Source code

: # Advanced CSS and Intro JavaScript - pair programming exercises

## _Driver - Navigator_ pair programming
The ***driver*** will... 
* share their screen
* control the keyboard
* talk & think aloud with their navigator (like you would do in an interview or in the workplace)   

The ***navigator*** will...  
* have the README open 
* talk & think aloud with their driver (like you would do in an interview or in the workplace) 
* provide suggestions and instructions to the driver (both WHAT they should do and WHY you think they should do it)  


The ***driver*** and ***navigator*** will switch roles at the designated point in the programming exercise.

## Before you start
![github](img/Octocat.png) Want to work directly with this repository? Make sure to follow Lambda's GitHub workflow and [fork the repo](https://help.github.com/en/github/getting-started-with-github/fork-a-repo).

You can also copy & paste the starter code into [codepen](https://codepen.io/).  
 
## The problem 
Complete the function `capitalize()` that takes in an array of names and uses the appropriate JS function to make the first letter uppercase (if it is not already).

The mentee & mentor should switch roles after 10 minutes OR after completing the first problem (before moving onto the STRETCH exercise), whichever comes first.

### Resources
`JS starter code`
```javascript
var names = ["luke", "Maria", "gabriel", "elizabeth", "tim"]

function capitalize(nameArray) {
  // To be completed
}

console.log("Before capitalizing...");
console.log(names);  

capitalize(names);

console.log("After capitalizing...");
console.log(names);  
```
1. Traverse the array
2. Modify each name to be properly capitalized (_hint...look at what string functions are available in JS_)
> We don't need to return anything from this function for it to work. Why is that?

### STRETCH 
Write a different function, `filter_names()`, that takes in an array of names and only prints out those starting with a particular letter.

----

● PROBLEM DESCRIPTION: Reproduce all of the entries verbatim.

● SOLUTION TO THIS TASK:
Source code

: # Advanced CSS and Intro JavaScript - pair programming exercises

## _Driver - Navigator_ pair programming
The ***driver*** will... 
* share their screen
* control the keyboard
* talk & think aloud with their navigator (like you would do in an interview or in the workplace)   

The ***navigator*** will...  
* have the README open 
* talk & think aloud with their driver (like you would do in an interview or in the workplace) 
* provide suggestions and instructions to the driver (both WHAT they should do and WHY you think they should do it)  


The ***driver*** and ***navigator*** will switch roles at the designated point in the programming exercise.

## Before you start
![github](img/Octocat.png) Want to work directly with this repository? Make sure to follow Lambda's GitHub workflow and [fork the repo](https://help.github.com/en/github/getting-started-with-github/fork-a-repo).

You can also copy & paste the starter code into [codepen](https://codepen.io/).  
 
## The problem 
Complete the function `capitalize()` that takes in an array of names and uses the appropriate JS function to make the first letter uppercase (if it is not already).

The mentee & mentor should switch roles after 10 minutes OR after completing the first problem (before moving onto the STRETCH exercise), whichever comes first.

### Resources
`JS starter code`
```javascript
var names = ["luke", "Maria", "gabriel", "elizabeth", "tim"]

function capitalize(nameArray) {
  // To be completed
}

console.log("Before capitalizing...");
console.log(names);  

capitalize(names);

console.log("After capitalizing...");
console.log(names);  
```
1. Traverse the array
2. Modify each name to be properly capitalized (_hint...look at what string functions are available in JS_)
> We don't need to return anything from this function for it to work. Why is that?

### STRETCH 
Write a different function, `filter_names()`, that takes in an array of names and only prints out those starting with a particular letter.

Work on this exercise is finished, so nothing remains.